# Keeps logging me out



## K-pax (Oct 29, 2016)

the last couple of days, when i go to the dashboard in the driver app, it shows me the login screen, like I’m not logged in. It doesn’t do it on any other screen, let’s me go online, sends me requests and I do trips like normal. Everything works as normal except for when I want to go to the dashboard and check my rating. I go through the lengthy re-login process (enter phone number, check keep my logged in, wait for text, enter the numbers, enter driver’s license number) to access the dashboard and it works for a while. Then, eventually it will show me as logged out again and I have to go through the process from the start again. It fixes it every time, but it’s a major PITA to have to do this when I’m out driving. Is this a bug? Has someone hacked my account? Anyone else experiencing/experienced this?


----------



## pizzaladee (May 23, 2018)

K-pax said:


> the last couple of days, when i go to the dashboard in the driver app, it shows me the login screen, like I'm not logged in. It doesn't do it on any other screen, let's me go online, sends me requests and I do trips like normal. Everything works as normal except for when I want to go to the dashboard and check my rating. I go through the lengthy re-login process (enter phone number, check keep my logged in, wait for text, enter the numbers, enter driver's license number) to access the dashboard and it works for a while. Then, eventually it will show me as logged out again and I have to go through the process from the start again. It fixes it every time, but it's a major PITA to have to do this when I'm out driving. Is this a bug? Has someone hacked my account? Anyone else experiencing/experienced this?

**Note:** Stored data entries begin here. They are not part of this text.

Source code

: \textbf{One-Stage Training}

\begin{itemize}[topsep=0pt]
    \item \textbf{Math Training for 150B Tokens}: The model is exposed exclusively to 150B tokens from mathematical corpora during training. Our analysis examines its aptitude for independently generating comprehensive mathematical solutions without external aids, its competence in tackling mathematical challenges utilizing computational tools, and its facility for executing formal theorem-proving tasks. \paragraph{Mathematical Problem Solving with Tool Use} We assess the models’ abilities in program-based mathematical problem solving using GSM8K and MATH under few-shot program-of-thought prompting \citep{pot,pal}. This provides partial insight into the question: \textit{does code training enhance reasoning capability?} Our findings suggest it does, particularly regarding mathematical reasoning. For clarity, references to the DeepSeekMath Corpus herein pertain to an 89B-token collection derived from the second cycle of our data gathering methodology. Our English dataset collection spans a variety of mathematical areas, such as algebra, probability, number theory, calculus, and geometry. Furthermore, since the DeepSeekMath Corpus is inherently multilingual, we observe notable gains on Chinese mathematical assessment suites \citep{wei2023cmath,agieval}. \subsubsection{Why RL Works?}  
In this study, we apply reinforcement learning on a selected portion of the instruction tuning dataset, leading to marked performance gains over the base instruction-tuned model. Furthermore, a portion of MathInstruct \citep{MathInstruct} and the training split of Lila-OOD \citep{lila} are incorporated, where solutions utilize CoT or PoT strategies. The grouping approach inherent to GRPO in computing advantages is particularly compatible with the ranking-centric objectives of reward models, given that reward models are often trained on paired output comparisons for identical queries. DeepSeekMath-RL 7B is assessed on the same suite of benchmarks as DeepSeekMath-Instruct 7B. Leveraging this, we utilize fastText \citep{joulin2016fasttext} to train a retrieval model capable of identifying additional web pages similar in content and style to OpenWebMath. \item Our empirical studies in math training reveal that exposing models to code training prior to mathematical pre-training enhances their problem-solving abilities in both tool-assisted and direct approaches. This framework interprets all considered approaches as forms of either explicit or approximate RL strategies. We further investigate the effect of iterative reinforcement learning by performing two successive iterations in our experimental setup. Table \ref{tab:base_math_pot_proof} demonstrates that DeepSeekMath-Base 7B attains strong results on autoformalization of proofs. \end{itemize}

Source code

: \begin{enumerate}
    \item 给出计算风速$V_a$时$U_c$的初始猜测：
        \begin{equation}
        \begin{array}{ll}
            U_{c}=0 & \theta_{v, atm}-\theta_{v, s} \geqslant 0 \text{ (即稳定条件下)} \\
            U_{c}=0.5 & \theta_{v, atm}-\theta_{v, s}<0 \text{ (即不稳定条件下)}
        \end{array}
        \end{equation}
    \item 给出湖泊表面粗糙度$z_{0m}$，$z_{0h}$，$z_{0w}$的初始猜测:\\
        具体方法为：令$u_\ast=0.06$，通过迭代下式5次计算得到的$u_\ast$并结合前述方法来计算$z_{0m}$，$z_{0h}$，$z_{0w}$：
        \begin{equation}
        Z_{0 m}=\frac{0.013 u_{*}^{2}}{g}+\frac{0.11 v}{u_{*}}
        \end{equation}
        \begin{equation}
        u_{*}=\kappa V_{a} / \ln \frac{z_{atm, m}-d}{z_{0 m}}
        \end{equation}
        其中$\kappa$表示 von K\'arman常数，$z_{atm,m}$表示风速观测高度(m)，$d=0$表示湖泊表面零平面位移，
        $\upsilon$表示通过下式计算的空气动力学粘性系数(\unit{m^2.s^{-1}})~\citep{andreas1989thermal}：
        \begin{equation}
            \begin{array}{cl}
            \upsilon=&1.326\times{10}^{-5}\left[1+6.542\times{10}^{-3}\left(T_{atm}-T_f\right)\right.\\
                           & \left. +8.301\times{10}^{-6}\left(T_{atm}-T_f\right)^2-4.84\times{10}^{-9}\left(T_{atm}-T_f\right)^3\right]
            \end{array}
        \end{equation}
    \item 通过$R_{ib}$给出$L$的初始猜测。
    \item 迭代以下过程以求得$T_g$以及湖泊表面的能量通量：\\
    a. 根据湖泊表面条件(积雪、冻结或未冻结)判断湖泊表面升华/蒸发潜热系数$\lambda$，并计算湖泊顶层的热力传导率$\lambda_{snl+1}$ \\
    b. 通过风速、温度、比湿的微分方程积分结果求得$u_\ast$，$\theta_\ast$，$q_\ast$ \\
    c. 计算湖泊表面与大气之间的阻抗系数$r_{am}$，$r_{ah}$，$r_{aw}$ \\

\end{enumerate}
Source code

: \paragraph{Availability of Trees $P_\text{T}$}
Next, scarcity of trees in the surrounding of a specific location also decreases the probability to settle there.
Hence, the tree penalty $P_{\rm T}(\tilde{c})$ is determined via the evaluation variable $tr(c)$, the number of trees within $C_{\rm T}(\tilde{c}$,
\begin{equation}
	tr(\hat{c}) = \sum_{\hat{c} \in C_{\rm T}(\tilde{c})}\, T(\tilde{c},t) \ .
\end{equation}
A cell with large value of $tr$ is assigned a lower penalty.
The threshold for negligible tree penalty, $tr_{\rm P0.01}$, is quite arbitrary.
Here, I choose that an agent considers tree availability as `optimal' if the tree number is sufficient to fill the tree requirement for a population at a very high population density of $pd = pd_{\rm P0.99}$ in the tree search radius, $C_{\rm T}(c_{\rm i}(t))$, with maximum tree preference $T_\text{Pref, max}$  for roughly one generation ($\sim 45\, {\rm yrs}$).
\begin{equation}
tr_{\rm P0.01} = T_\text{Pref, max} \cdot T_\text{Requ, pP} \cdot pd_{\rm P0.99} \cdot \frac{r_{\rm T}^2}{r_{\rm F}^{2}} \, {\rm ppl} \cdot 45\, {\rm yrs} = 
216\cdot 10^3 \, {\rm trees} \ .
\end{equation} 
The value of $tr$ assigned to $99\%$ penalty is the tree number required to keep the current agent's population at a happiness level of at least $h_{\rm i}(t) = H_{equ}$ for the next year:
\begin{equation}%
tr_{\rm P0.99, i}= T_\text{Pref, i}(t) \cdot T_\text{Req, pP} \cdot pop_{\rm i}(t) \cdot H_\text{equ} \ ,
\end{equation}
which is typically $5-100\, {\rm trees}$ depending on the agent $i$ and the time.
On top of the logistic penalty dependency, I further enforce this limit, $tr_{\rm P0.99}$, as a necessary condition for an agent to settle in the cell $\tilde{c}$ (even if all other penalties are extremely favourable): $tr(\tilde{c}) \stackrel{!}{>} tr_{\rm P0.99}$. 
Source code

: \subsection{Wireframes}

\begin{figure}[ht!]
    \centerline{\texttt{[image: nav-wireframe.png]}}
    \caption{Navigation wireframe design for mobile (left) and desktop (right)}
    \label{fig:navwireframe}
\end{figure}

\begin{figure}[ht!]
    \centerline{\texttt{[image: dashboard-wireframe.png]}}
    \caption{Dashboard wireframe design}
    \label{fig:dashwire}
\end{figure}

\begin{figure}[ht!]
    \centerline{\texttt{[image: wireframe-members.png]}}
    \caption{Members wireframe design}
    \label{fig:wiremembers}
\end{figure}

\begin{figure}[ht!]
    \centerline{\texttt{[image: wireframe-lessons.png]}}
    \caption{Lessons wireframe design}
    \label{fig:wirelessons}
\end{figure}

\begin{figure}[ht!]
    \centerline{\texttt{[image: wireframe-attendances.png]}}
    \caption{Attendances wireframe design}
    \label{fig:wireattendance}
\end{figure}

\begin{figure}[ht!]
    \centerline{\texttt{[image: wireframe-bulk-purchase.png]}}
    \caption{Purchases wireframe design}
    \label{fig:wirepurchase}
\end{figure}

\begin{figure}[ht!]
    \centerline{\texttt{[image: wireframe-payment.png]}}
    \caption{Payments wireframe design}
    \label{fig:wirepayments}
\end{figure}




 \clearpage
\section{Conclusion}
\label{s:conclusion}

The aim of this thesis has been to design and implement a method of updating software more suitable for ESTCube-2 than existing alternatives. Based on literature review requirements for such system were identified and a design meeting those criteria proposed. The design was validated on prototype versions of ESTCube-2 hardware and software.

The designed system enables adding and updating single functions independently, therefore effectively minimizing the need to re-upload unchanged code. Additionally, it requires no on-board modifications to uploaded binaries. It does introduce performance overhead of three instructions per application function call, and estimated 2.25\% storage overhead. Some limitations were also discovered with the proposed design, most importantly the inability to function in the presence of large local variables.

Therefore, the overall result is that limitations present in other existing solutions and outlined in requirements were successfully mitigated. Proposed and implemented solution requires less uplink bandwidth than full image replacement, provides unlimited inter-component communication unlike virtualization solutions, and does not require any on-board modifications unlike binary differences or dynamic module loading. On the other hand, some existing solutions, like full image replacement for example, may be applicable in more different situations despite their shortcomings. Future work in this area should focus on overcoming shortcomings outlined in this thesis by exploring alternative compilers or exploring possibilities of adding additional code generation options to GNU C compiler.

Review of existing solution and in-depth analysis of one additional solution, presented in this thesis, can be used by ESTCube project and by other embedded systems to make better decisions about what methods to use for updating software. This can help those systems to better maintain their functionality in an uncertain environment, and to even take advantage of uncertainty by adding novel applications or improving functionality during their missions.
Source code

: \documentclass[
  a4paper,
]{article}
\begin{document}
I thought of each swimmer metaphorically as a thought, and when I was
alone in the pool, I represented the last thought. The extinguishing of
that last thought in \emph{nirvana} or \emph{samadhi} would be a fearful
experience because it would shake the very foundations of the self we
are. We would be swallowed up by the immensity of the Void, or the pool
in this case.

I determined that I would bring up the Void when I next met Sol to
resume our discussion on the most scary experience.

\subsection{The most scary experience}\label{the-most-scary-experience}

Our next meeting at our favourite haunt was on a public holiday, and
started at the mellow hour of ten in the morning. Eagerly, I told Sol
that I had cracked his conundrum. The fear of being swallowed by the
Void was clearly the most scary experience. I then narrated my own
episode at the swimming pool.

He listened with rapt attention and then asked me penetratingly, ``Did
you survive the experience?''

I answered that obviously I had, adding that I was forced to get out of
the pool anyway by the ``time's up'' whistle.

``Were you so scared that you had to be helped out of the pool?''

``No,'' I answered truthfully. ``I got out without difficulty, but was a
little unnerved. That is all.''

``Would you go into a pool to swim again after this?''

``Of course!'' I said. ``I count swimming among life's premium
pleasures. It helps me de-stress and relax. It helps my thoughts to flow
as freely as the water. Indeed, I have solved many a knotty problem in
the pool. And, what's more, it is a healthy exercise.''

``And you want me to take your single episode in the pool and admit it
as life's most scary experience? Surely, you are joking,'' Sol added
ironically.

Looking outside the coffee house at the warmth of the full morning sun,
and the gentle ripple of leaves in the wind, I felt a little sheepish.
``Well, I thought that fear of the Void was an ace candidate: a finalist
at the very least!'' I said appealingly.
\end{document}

This has happened to me several times recently as well. I don't enter my phone number and all that nonsense. I just close the app and try again later and it works fine. It took me a while to figure out that it was a glitch and not ME, hitting something wrong.


----------



## welikecamping (Nov 27, 2018)

This has been happening to me on the Lyft platform all day yesterday. I opened the dashboard on my desktop today and it was presented in spanish. None of my browsers have spanish regional set. I closed and opened it and it came back to normal. I had some severe problems with the application the other day and trying to contact support was impossible. It would not connect any phone calls, not even calls to passengers. Meanwhile, I'm still getting pings. Lyft support response, and this is a classic:

"Sometimes connectivity issues are not exclusively depending on our platform. You can also check troubles with your cell phone service provider or even with your cell phone."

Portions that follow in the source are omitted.